Python Source CSV Export

This collection of tools is used to run the source and capture it's AirbyteMessages and convert them into CSV files. This is useful if you want to manually inspect this data or load it into a database manually.

To be fast, we make use of parallel processing per-stream and only using command-line tools. This works by the main file (main.sh) running the source via python and tee-ing the output of RECORDS to sub-scripts which use jq to convert the records into CSV-delimited output, which we finally write to disk.

As we read the connector config files, e.g. --config secrets/config.json --state secrets/state.json --catalog integration_tests/configured_catalog.json, you can manually step forward your sync if you need to read and store the input in chunks.

The road to 1TB of faker data

There's commentary on this at https://github.com/airbytehq/airbyte/pull/20558, along with some cool SQL tricks.

2 Billion faker users for 1TB: 10,000,000*(1024/5.02) = 2,039,840,637
200 Million faker users for 100GB: 10,000,000*(100/5.02) = 199,203,187
20 Million faker users for 10GB: 10,000,000*(10/5.02) = 19,920,318

But let's assume we don't have 1TB of local hard disk.

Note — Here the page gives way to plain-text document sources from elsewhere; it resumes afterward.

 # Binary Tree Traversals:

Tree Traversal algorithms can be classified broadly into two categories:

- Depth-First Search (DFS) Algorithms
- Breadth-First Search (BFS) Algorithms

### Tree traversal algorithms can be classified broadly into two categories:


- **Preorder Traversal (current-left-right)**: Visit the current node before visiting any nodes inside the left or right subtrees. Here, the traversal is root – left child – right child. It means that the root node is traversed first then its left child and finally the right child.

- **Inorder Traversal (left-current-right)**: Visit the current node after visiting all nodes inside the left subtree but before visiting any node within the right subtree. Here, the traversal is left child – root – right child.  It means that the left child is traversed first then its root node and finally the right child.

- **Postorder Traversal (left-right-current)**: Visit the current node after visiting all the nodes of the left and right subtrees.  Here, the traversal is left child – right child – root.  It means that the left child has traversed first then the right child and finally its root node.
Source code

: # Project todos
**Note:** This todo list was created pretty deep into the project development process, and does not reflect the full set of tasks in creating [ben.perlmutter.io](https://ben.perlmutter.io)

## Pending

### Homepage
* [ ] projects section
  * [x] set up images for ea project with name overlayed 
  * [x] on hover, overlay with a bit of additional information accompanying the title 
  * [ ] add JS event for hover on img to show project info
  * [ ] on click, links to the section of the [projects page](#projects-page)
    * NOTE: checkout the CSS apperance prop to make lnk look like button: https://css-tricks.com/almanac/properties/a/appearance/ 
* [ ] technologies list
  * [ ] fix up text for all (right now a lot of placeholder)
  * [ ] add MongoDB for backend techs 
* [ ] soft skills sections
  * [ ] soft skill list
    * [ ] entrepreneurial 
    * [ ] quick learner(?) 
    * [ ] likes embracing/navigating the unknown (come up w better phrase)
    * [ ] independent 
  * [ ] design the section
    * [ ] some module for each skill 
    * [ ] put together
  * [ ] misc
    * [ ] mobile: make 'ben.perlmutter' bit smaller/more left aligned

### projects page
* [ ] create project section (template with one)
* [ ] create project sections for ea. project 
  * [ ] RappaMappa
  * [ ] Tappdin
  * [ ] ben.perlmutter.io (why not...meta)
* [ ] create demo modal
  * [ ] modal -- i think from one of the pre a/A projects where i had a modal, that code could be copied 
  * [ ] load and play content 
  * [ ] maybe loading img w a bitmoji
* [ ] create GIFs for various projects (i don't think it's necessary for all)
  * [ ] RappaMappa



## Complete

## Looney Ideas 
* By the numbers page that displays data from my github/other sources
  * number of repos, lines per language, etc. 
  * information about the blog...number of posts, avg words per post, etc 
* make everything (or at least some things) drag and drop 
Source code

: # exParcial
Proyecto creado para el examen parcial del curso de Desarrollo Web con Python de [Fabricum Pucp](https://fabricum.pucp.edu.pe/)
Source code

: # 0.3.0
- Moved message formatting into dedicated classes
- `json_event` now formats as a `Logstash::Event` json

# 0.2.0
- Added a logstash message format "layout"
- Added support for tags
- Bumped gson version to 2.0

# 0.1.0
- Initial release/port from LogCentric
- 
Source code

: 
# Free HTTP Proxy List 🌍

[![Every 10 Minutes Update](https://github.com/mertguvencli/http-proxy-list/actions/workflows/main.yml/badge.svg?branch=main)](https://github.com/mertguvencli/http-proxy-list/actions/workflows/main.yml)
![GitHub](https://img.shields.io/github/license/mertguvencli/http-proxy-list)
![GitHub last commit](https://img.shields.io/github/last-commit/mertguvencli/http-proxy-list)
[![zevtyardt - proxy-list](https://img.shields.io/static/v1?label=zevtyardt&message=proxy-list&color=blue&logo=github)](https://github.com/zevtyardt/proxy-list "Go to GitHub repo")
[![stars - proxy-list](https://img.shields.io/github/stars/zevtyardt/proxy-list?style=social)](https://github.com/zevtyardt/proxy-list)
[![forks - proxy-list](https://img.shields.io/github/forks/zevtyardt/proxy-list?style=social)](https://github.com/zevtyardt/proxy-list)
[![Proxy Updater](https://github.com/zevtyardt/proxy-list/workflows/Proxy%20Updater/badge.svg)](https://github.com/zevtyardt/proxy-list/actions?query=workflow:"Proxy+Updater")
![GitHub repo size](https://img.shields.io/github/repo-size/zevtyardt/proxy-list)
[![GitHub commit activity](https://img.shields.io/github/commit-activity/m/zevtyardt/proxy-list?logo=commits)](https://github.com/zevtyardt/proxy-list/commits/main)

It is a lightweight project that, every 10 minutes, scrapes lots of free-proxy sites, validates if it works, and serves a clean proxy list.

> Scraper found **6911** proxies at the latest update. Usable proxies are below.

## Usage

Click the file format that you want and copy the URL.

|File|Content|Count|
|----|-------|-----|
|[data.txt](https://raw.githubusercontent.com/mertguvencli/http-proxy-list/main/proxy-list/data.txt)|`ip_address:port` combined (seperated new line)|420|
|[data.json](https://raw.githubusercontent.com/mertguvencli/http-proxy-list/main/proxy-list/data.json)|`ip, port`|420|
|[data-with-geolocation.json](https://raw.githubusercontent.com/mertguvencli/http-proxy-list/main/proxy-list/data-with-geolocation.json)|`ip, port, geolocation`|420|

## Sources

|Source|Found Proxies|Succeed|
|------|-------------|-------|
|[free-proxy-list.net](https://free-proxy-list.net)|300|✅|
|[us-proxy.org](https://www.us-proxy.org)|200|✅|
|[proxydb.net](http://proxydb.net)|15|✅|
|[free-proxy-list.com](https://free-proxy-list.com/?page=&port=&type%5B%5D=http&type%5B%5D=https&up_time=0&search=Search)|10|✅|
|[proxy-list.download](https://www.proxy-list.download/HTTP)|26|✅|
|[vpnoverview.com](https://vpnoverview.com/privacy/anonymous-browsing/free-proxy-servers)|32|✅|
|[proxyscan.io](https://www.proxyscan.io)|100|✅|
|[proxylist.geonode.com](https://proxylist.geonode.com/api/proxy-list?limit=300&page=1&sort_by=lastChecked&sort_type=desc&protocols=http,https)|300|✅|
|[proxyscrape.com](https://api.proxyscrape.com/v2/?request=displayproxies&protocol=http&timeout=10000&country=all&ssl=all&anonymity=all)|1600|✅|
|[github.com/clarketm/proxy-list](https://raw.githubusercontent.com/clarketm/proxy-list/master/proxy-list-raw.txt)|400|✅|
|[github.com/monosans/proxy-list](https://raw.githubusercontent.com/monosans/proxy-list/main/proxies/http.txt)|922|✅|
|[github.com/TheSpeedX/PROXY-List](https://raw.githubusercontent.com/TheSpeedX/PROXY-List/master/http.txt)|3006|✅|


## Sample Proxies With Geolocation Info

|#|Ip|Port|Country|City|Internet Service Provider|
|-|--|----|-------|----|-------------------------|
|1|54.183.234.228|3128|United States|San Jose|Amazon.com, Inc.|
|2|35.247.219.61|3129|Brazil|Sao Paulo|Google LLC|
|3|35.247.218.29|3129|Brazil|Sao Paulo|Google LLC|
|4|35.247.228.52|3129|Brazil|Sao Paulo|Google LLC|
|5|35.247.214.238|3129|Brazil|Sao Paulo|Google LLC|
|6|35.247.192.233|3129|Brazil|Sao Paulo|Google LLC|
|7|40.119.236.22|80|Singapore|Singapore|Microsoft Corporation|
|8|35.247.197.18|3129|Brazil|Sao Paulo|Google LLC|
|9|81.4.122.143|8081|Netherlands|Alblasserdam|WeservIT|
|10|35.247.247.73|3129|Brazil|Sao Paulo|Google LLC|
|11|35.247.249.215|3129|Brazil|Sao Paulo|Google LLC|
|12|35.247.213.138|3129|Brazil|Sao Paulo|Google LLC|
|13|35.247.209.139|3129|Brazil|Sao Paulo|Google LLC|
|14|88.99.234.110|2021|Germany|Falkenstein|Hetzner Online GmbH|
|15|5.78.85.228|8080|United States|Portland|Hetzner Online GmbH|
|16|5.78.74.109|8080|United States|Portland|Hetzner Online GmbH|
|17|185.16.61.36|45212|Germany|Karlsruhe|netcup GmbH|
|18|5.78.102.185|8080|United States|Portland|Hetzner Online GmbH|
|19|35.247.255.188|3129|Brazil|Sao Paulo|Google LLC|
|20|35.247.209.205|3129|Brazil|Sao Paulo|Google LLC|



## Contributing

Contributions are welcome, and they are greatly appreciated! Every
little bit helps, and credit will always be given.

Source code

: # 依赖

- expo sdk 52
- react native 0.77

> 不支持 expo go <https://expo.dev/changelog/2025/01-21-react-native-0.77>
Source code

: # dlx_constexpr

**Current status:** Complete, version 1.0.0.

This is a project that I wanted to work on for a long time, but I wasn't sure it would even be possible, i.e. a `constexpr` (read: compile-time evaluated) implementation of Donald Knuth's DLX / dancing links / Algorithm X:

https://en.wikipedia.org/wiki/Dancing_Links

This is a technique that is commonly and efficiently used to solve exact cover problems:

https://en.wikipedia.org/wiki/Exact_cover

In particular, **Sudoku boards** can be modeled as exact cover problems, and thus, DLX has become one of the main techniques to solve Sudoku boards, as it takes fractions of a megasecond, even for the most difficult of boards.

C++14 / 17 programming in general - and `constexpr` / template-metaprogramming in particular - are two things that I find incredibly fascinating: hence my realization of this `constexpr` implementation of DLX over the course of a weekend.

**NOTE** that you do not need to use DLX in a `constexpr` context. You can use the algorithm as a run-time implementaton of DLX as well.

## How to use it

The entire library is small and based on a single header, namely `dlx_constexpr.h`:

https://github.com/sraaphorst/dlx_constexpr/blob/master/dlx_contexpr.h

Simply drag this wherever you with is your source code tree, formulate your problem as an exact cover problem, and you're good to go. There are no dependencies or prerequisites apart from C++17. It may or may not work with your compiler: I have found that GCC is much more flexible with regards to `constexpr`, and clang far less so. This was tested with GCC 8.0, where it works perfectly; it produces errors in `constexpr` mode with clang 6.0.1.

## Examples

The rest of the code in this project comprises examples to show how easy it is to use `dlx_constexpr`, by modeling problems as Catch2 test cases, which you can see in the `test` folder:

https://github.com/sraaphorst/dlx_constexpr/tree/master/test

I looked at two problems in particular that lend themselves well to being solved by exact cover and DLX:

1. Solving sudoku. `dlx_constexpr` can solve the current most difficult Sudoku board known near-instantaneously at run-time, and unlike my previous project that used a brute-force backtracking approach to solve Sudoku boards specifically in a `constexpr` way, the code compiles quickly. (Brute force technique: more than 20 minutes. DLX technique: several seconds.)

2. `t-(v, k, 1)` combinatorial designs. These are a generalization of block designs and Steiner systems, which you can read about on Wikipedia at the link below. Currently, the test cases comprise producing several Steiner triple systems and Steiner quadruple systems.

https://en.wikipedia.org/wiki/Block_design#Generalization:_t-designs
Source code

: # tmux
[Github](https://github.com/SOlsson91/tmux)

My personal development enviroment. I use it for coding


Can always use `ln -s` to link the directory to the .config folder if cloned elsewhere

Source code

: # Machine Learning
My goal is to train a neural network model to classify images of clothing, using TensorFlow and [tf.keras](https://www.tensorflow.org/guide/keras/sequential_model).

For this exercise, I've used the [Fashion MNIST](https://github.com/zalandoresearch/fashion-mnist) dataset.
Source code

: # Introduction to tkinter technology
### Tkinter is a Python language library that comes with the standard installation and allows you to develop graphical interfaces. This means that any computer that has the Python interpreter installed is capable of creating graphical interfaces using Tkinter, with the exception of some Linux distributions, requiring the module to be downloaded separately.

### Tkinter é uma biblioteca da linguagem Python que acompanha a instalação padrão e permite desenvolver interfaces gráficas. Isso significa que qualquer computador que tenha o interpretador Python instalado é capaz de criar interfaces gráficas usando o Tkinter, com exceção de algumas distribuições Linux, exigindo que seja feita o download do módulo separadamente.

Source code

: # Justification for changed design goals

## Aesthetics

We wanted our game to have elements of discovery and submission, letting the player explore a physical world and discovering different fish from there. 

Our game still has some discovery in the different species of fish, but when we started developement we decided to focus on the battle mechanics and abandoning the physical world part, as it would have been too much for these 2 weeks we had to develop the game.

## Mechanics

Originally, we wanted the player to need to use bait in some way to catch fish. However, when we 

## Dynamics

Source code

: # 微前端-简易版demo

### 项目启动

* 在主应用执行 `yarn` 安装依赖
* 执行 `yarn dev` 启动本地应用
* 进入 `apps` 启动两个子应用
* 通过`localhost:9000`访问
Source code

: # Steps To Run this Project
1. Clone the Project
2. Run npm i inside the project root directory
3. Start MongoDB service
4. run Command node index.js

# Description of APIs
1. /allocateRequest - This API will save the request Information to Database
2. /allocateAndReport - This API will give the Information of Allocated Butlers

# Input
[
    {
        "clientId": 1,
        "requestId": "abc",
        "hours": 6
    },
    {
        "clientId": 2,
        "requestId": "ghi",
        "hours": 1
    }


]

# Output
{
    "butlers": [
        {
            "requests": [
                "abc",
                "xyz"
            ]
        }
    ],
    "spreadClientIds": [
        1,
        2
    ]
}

So, we want to make 10 chunks of data, each around 100GB in size.

config.json

json

{
  "count": 2039840637,
  "seed": 0
}

state.json

At the end of every sync, increment the id in the users stream and the user_id in the purchases stream by 203984064

json

[
  {
    "type": "STREAM",
    "stream": {
      "stream_state": {
        "id": 0
      },
      "stream_descriptor": {
        "name": "users"
      }
    }
  },
  {
    "type": "STREAM",
    "stream": {
      "stream_state": {
        "id": 0,
        "user_id": 0
      },
      "stream_descriptor": {
        "name": "purchases"
      }
    }
  },
  {
    "type": "STREAM",
    "stream": {
      "stream_state": {
        "id": 0
      },
      "stream_descriptor": {
        "name": "products"
      }
    }
  }
]

Finally, ensure that you've opted-into all the streams in integration_tests/configured_catalog.json

TODO

This is currently set up very manually, in that we build bash scripts for each stream and manually populate the header information. This information all already lives in the connector's catalog. We probably could build these bash files on-demand with a python script...